**WHAT THE TASK ASKS:** Without the pictures, set down everything in the listing exactly.

**LISTED RECORDS:**
════════════════════

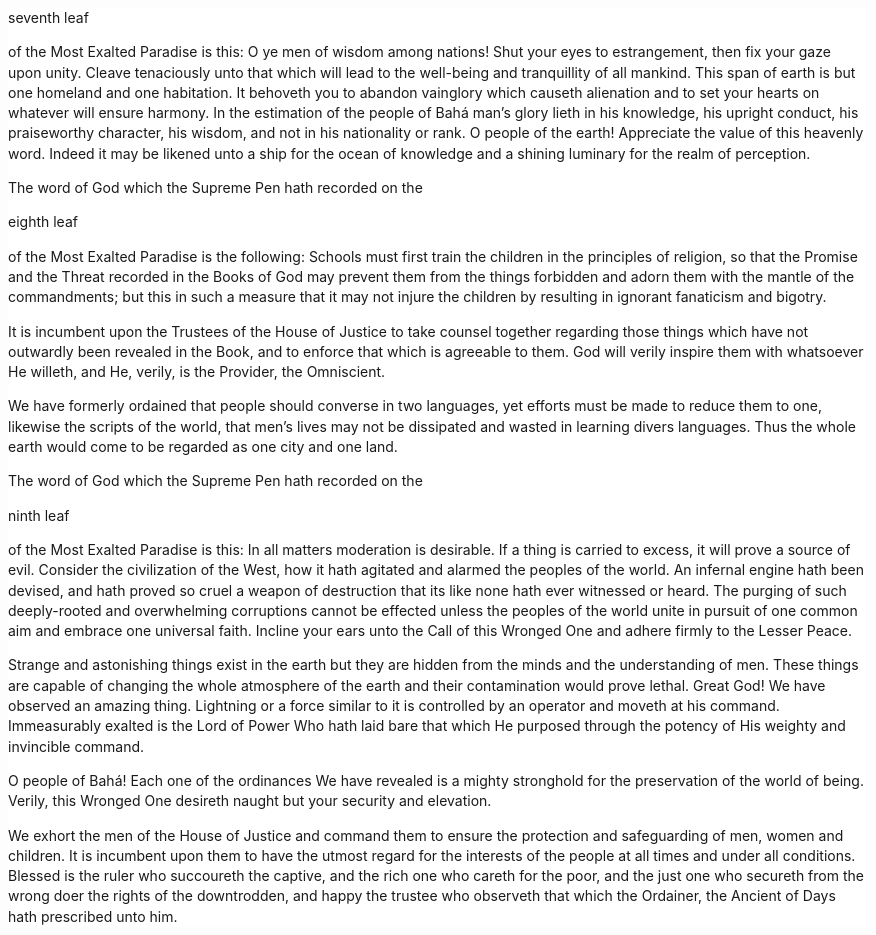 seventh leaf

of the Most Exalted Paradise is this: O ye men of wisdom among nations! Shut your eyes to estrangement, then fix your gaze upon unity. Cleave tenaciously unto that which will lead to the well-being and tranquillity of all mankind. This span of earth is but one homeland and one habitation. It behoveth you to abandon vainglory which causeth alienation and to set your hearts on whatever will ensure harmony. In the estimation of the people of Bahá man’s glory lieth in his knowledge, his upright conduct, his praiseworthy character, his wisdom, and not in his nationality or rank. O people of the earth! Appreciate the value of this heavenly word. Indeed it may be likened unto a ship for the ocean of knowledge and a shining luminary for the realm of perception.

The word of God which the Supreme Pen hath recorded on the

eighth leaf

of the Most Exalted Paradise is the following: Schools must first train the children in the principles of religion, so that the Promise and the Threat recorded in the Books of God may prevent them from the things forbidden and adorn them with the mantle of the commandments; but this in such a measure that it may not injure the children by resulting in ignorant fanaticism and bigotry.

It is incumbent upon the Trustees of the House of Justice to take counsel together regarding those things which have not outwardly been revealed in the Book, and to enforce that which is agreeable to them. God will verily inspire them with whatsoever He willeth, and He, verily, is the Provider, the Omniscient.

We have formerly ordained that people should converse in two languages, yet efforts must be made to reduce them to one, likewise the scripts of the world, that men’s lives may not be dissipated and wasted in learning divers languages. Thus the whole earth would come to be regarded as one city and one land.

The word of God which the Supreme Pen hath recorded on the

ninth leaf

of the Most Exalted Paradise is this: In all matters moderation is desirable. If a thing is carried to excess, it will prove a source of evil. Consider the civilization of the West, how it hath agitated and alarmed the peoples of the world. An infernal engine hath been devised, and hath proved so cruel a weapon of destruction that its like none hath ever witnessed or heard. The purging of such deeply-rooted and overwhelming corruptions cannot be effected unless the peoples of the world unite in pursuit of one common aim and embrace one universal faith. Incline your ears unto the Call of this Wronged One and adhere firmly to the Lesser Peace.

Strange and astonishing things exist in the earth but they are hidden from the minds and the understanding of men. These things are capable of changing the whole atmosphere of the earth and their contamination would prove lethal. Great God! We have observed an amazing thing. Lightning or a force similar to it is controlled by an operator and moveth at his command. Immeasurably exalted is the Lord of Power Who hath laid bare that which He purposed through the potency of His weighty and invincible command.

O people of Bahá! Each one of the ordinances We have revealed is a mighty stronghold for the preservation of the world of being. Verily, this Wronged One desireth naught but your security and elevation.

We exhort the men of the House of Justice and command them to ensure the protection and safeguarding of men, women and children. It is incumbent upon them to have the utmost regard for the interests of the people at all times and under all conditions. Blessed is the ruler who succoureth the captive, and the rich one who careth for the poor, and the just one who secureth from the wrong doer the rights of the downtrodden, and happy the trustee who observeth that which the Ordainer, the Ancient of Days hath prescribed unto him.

════════════════════

**RESPONSE:**
 seventh leaf

of the Most Exalted Paradise is this: O ye men of wisdom among nations! Shut your eyes to estrangement, then fix your gaze upon unity. Cleave tenaciously unto that which will lead to the well-being and tranquillity of all mankind. This span of earth is but one homeland and one habitation. It behoveth you to abandon vainglory which causeth alienation and to set your hearts on whatever will ensure harmony. In the estimation of the people of Bahá man’s glory lieth in his knowledge, his upright conduct, his praiseworthy character, his wisdom, and not in his nationality or rank. O people of the earth! Appreciate the value of this heavenly word. Indeed it may be likened unto a ship for the ocean of knowledge and a shining luminary for the realm of perception.

The word of God which the Supreme Pen hath recorded on the

eighth leaf

of the Most Exalted Paradise is the following: Schools must first train the children in the principles of religion, so that the Promise and the Threat recorded in the Books of God may prevent them from the things forbidden and adorn them with the mantle of the commandments; but this in such a measure that it may not injure the children by resulting in ignorant fanaticism and bigotry.

It is incumbent upon the Trustees of the House of Justice to take counsel together regarding those things which have not outwardly been revealed in the Book, and to enforce that which is agreeable to them. God will verily inspire them with whatsoever He willeth, and He, verily, is the Provider, the Omniscient.

We have formerly ordained that people should converse in two languages, yet efforts must be made to reduce them to one, likewise the scripts of the world, that men’s lives may not be dissipated and wasted in learning divers languages. Thus the whole earth would come to be regarded as one city and one land.

The word of God which the Supreme Pen hath recorded on the

ninth leaf

of the Most Exalted Paradise is this: In all matters moderation is desirable. If a thing is carried to excess, it will prove a source of evil. Consider the civilization of the West, how it hath agitated and alarmed the peoples of the world. An infernal engine hath been devised, and hath proved so cruel a weapon of destruction that its like none hath ever witnessed or heard. The purging of such deeply-rooted and overwhelming corruptions cannot be effected unless the peoples of the world unite in pursuit of one common aim and embrace one universal faith. Incline your ears unto the Call of this Wronged One and adhere firmly to the Lesser Peace.

Strange and astonishing things exist in the earth but they are hidden from the minds and the understanding of men. These things are capable of changing the whole atmosphere of the earth and their contamination would prove lethal. Great God! We have observed an amazing thing. Lightning or a force similar to it is controlled by an operator and moveth at his command. Immeasurably exalted is the Lord of Power Who hath laid bare that which He purposed through the potency of His weighty and invincible command.

O people of Bahá! Each one of the ordinances We have revealed is a mighty stronghold for the preservation of the world of being. Verily, this Wronged One desireth naught but your security and elevation.

We exhort the men of the House of Justice and command them to ensure the protection and safeguarding of men, women and children. It is incumbent upon them to have the utmost regard for the interests of the people at all times and under all conditions. Blessed is the ruler who succoureth the captive, and the rich one who careth for the poor, and the just one who secureth from the wrong doer the rights of the downtrodden, and happy the trustee who observeth that which the Ordainer, the Ancient of Days hath prescribed unto him.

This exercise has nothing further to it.